The technique of principal-component analysis was used to define anatomically the semicircular canal planes of the rhesus and squirrel monkeys with respect to the stereotaxic coordinate system. The analyses were performed on a series of points obtained from the dissected osseous labyrinths. A planar equation was defined for each canal plane in the stereotaxic coordinate system and angles were calculated between the 3 ipsilateral canal planes, between synergistic canal pairs and between each canal plane and the stereotaxic planes. The data from both species are similar: the ipsilateral canal planes are nearly orthogonal; synergistic pairs of canal planes are approximately parallel with angles of 2 degrees-12 degrees between pairs in the rhesus monkey and 13 degrees-16 degrees between pairs in the squirrel monkey.

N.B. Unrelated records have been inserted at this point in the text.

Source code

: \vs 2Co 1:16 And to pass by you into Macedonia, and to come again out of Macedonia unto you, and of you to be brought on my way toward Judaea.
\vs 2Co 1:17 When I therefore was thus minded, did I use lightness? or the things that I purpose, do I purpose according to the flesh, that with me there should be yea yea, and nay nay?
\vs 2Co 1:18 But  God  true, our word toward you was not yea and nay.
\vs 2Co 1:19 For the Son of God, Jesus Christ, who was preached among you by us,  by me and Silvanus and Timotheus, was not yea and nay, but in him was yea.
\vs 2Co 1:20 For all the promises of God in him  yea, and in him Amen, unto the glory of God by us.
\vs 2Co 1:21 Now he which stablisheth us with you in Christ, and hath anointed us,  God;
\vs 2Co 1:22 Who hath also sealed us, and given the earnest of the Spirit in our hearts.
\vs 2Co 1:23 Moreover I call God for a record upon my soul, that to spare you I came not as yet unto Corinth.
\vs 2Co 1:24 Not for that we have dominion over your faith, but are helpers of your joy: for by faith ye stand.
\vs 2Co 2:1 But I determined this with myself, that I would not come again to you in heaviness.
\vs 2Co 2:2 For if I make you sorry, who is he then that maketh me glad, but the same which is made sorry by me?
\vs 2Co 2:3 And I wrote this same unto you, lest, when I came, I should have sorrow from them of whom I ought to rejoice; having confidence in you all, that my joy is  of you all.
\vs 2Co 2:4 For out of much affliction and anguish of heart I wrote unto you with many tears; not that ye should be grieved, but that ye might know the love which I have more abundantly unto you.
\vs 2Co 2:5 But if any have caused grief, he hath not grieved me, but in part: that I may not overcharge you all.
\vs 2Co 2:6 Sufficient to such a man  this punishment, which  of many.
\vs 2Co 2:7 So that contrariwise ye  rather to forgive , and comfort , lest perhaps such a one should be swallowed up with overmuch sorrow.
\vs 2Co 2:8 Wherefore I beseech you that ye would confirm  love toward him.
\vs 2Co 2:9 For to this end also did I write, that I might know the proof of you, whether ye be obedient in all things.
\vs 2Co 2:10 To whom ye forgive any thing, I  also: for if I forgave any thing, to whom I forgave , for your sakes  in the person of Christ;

The horizontal canal planes form angles of 22 degrees and 18 degrees with the horizontal stereotaxic plane in the rhesus and squirrel monkeys, respectively. A head position of 15 degrees (pitch nose-down) was calculated to produce an optimal head position in both species for maximally stimulating the horizontal canals and minimally stimulating the vertical canals during horizontal angular acceleration. The radii of curvature (R) of the horizontal, anterior and posterior canals were also measured for both species using a calibrated reticle. These measurements indicate that the anterior canal of both species has the largest radius of curvature. This anatomical information is discussed in relation to the available physiological data.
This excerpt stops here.